START RECORDS SHOWN

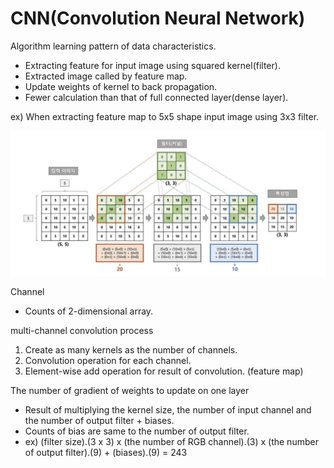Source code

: # CNN(Convolution Neural Network)
Algorithm learning pattern of data characteristics.
 - Extracting feature for input image using squared kernel(filter).
 - Extracted image called by feature map.
 - Update weights of kernel to back propagation.
 - Fewer calculation than that of full connected layer(dense layer).

ex) When extracting feature map to 5x5 shape input image using 3x3 filter.

![convolution example img](https://github.com/mKangSH/real-time-mosaic-program/blob/main/2022-1/data/Convolution%20example.JPG)

Channel
 - Counts of 2-dimensional array.

multi-channel convolution process
 1. Create as many kernels as the number of channels.
 2. Convolution operation for each channel.
 3. Element-wise add operation for result of convolution. (feature map)

The number of gradient of weights to update on one layer
 - Result of multiplying the kernel size, the number of input channel and the number of output filter + biases.
 - Counts of bias are same to the number of output filter.
 - ex) (filter size).(3 x 3) x (the number of RGB channel).(3) x (the number of output filter).(9) + (biases).(9) = 243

END RECORDS SHOWN

▶ _EXERCISE DESCRIPTION_:
From the data above, copy each line with the string "filter" in it.

▶ _TASK RESULT_:
 - Extracting feature for input image using squared kernel(filter).
ex) When extracting feature map to 5x5 shape input image using 3x3 filter.
 - Result of multiplying the kernel size, the number of input channel and the number of output filter + biases.
 - Counts of bias are same to the number of output filter.
 - ex) (filter size).(3 x 3) x (the number of RGB channel).(3) x (the number of output filter).(9) + (biases).(9) = 243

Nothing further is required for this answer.